■ **The data**:
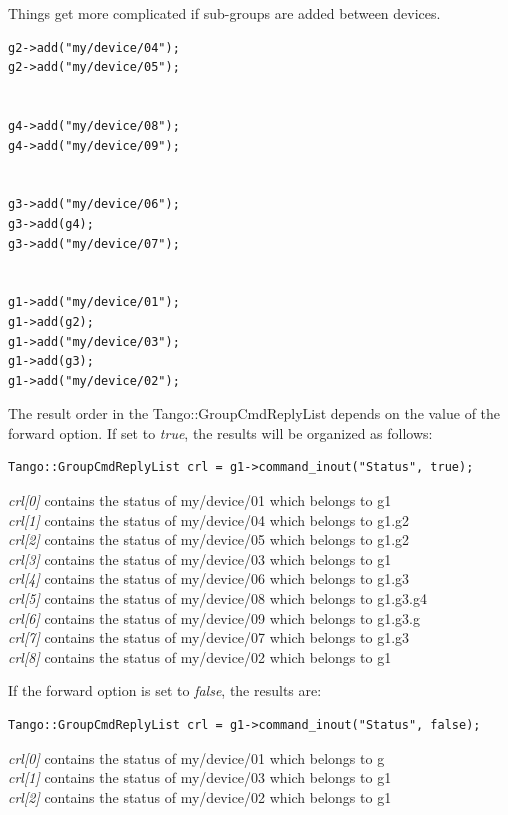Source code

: Things get more complicated if sub-groups are added \textquotedbl{}between\textquotedbl{}
devices.
\begin{verbatim}
g2->add("my/device/04");
g2->add("my/device/05");
 

g4->add("my/device/08");
g4->add("my/device/09");
 

g3->add("my/device/06");
g3->add(g4);
g3->add("my/device/07");
 

g1->add("my/device/01");
g1->add(g2);
g1->add("my/device/03");
g1->add(g3);
g1->add("my/device/02");
\end{verbatim}
The result order in the Tango::GroupCmdReplyList depends on the value
of the forward option. If set to \emph{true}, the
results will be organized as follows:
\begin{verbatim}
Tango::GroupCmdReplyList crl = g1->command_inout("Status", true);
\end{verbatim}
\emph{crl{[}0{]}} contains the status of my/device/01 which belongs
to g1\\
\emph{crl{[}1{]}} contains the status of my/device/04 which belongs
to g1.g2\\
\emph{crl{[}2{]}} contains the status of my/device/05 which belongs
to g1.g2\\
\emph{crl{[}3{]}} contains the status of my/device/03 which belongs
to g1\\
\emph{crl{[}4{]}} contains the status of my/device/06 which belongs
to g1.g3\\
\emph{crl{[}5{]}} contains the status of my/device/08 which belongs
to g1.g3.g4\\
\emph{crl{[}6{]}} contains the status of my/device/09 which belongs
to g1.g3.g \\
\emph{crl{[}7{]}} contains the status of my/device/07 which belongs
to g1.g3\\
\emph{crl{[}8{]}} contains the status of my/device/02 which belongs
to g1 

If the forward option is set to \emph{false}, the results are:
\begin{verbatim}
Tango::GroupCmdReplyList crl = g1->command_inout("Status", false); 
\end{verbatim}
\emph{crl{[}0{]}} contains the status of my/device/01 which belongs
to g \\
\emph{crl{[}1{]}} contains the status of my/device/03 which belongs
to g1\\
\emph{crl{[}2{]}} contains the status of my/device/02 which belongs
to g1


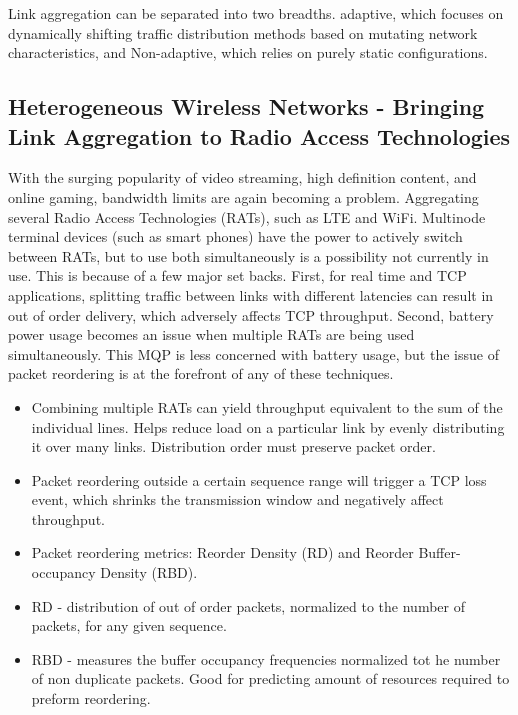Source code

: \documentclass[12pt]{article}
\begin{document}
	Link aggregation can be separated into two breadths. adaptive, which focuses on dynamically shifting traffic distribution methods based on mutating network characteristics, and Non-adaptive, which relies on purely static configurations.


	\subsection{Heterogeneous Wireless Networks - Bringing Link Aggregation to Radio Access Technologies}

		With the surging popularity of video streaming, high definition content, and online gaming, bandwidth limits are again becoming a problem. Aggregating several Radio Access Technologies (RATs), such as LTE and WiFi. Multinode terminal devices (such as smart phones) have the power to actively switch between RATs, but to use both simultaneously is a possibility not currently in use. This is because of a few major set backs. First, for real time and TCP applications, splitting traffic between links with different latencies can result in out of order delivery, which adversely affects TCP throughput. Second, battery power usage becomes an issue when multiple RATs are being used simultaneously. This MQP is less concerned with battery usage, but the issue of packet reordering is at the forefront of any of these techniques. 

		\begin{itemize}

			\item Combining multiple RATs can yield throughput equivalent to the sum of the individual lines. Helps reduce load on a particular link by evenly distributing it over many links. Distribution order must preserve packet order. 

			\item Packet reordering outside a certain sequence range will trigger a TCP loss event, which shrinks the transmission window and negatively affect throughput.

			\item Packet reordering metrics: Reorder Density (RD) and Reorder Buffer-occupancy Density (RBD). 

			\item RD - distribution of out of order packets, normalized to the number of packets, for any given sequence.

			\item RBD - measures the buffer occupancy frequencies normalized tot he number of non duplicate packets. Good for predicting amount of resources required to preform reordering.

		\end{itemize}
\end{document}
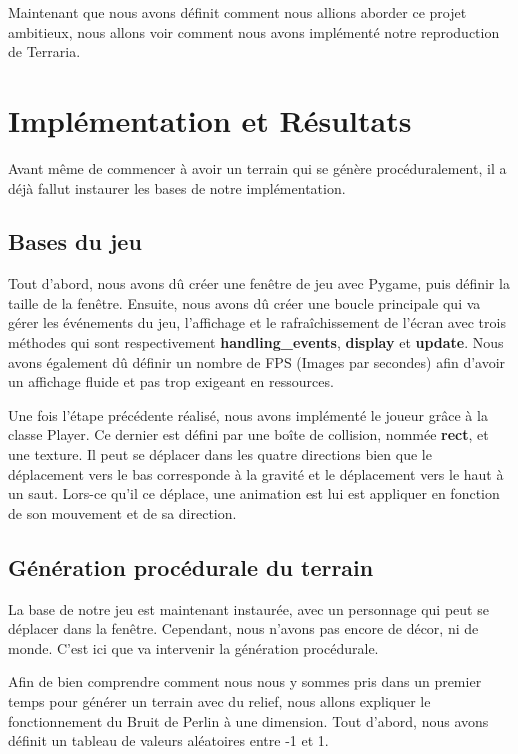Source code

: \documentclass{article}
\begin{document}
Maintenant que nous avons définit comment nous allions aborder ce projet ambitieux, nous allons voir comment nous avons implémenté notre reproduction de Terraria.

\section{Implémentation et Résultats}
\label{Implémentation}

Avant même de commencer à avoir un terrain qui se génère procéduralement, il a déjà fallut instaurer les bases de notre implémentation.

\subsection{Bases du jeu}

Tout d'abord, nous avons dû créer une fenêtre de jeu avec Pygame, puis définir la taille de la fenêtre. Ensuite, nous avons dû créer une boucle principale qui va gérer les événements du jeu, l'affichage et le rafraîchissement de l'écran avec trois méthodes qui sont respectivement \textbf{handling\_events}, \textbf{display} et \textbf{update}. Nous avons également dû définir un nombre de FPS (Images par secondes) afin d'avoir un affichage fluide et pas trop exigeant en ressources.\par
Une fois l'étape précédente réalisé, nous avons implémenté le joueur grâce à la classe Player. Ce dernier est défini par une boîte de collision, nommée \textbf{rect}, et une texture. Il peut se déplacer dans les quatre directions bien que le déplacement vers le bas corresponde à la gravité et le déplacement vers le haut à un saut. Lors-ce qu'il ce déplace, une animation est lui est appliquer en fonction de son mouvement et de sa direction.\par

\subsection{Génération procédurale du terrain}

La base de notre jeu est maintenant instaurée, avec un personnage qui peut se déplacer dans la fenêtre. Cependant, nous n'avons pas encore de décor, ni de monde. C'est ici que va intervenir la génération procédurale.\par
Afin de bien comprendre comment nous nous y sommes pris dans un premier temps pour générer un terrain avec du relief, nous allons expliquer le fonctionnement du Bruit de Perlin à une dimension. Tout d'abord, nous avons définit un tableau de valeurs aléatoires entre -1 et 1.\par
\end{document}

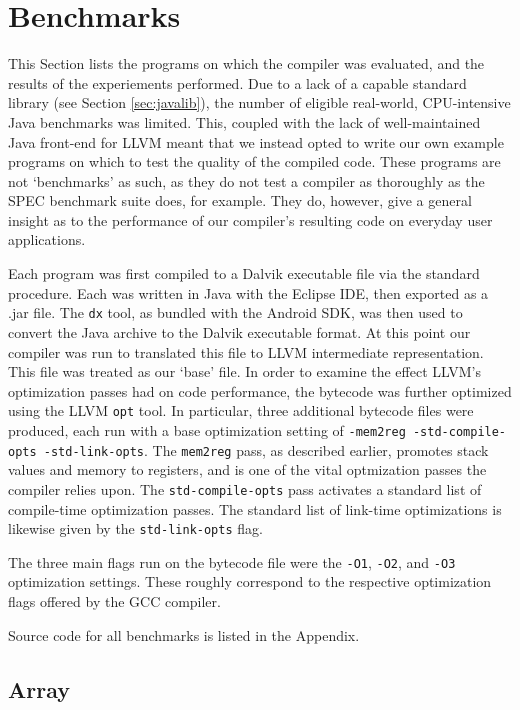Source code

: \section{Benchmarks}
\label{sec:benchmarks}

This Section lists the programs on which the compiler was evaluated, and the results of the experiements performed. Due to a lack of a capable standard library (see Section \ref{sec:javalib}), the number of eligible real-world, CPU-intensive Java benchmarks was limited. This, coupled with the lack of well-maintained Java front-end for LLVM meant that we instead opted to write our own example programs on which to test the quality of the compiled code. These programs are not `benchmarks' as such, as they do not test a compiler as thoroughly as the SPEC benchmark suite does, for example. They do, however, give a general insight as to the performance of our compiler's resulting code on everyday user applications.

Each program was first compiled to a Dalvik executable file via the standard procedure. Each was written in Java with the Eclipse IDE, then exported as a .jar file. The \verb|dx| tool, as bundled with the Android SDK, was then used to convert the Java archive to the Dalvik executable format. At this point our compiler was run to translated this file to LLVM intermediate representation. This file was treated as our `base' file. In order to examine the effect LLVM's optimization passes had on code performance, the bytecode was further optimized using the LLVM \verb|opt| tool. In particular, three additional bytecode files were produced, each run with a base optimization setting of \verb|-mem2reg -std-compile-opts -std-link-opts|. The \verb|mem2reg| pass, as described earlier, promotes stack values and memory to registers, and is one of the vital optmization passes the compiler relies upon. The \verb|std-compile-opts| pass activates a standard list of compile-time optimization passes. The standard list of link-time optimizations is likewise given by the \verb|std-link-opts| flag.

The three main flags run on the bytecode file were the \verb|-O1|, \verb|-O2|, and \verb|-O3| optimization settings. These roughly correspond to the respective optimization flags offered by the GCC compiler.

Source code for all benchmarks is listed in the Appendix.

\subsection*{Array}

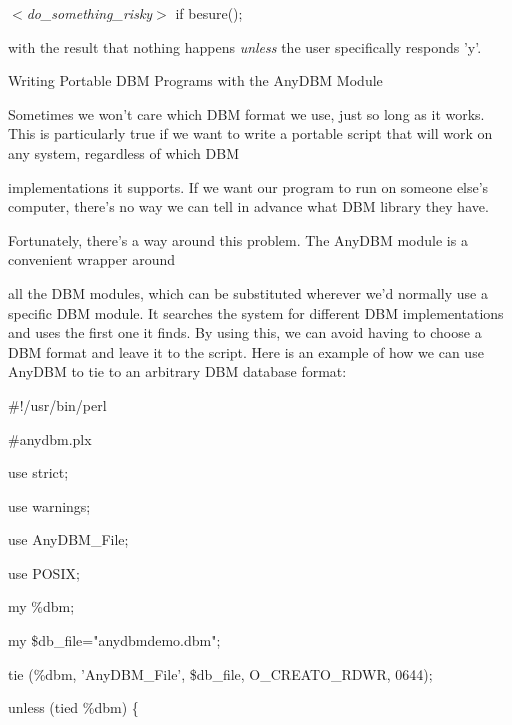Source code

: \documentclass[a4paper,11pt]{book}
\begin{document}
\noindent 

\noindent \textit{$<$do\_something\_risky$>$ }if besure();

\noindent 

\noindent with the result that nothing happens \textit{unless }the user specifically responds 'y'.

\noindent 

\noindent Writing Portable DBM Programs with the AnyDBM Module

\noindent 

\noindent Sometimes we won't care which DBM format we use, just so long as it works. This is particularly true if we want to write a portable script that will work on any system, regardless of which DBM

\noindent implementations it supports. If we want our program to run on someone else's computer, there's no way we can tell in advance what DBM library they have.

\noindent 

\noindent Fortunately, there's a way around this problem. The AnyDBM module is a convenient wrapper around

\noindent all the DBM modules, which can be substituted wherever we'd normally use a specific DBM module. It searches the system for different DBM implementations and uses the first one it finds. By using this, we can avoid having to choose a DBM format and leave it to the script. Here is an example of how we can use AnyDBM to tie to an arbitrary DBM database format:

\noindent 

\noindent 

\noindent \#!/usr/bin/perl

\noindent \#anydbm.plx

\noindent use strict;

\noindent use warnings;

\noindent use AnyDBM\_File;

\noindent use POSIX;

\noindent 

\noindent my \%dbm;

\noindent my \$db\_file="anydbmdemo.dbm";

\noindent 

\noindent tie (\%dbm, 'AnyDBM\_File', \$db\_file, O\_CREAT\textbar O\_RDWR, 0644);

\noindent 

\noindent 

\noindent unless (tied \%dbm) \{
\end{document}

■ **Work order**: Going through the records above, count the lines that hold the string "will" and give only the total.

■ **Task output**: 3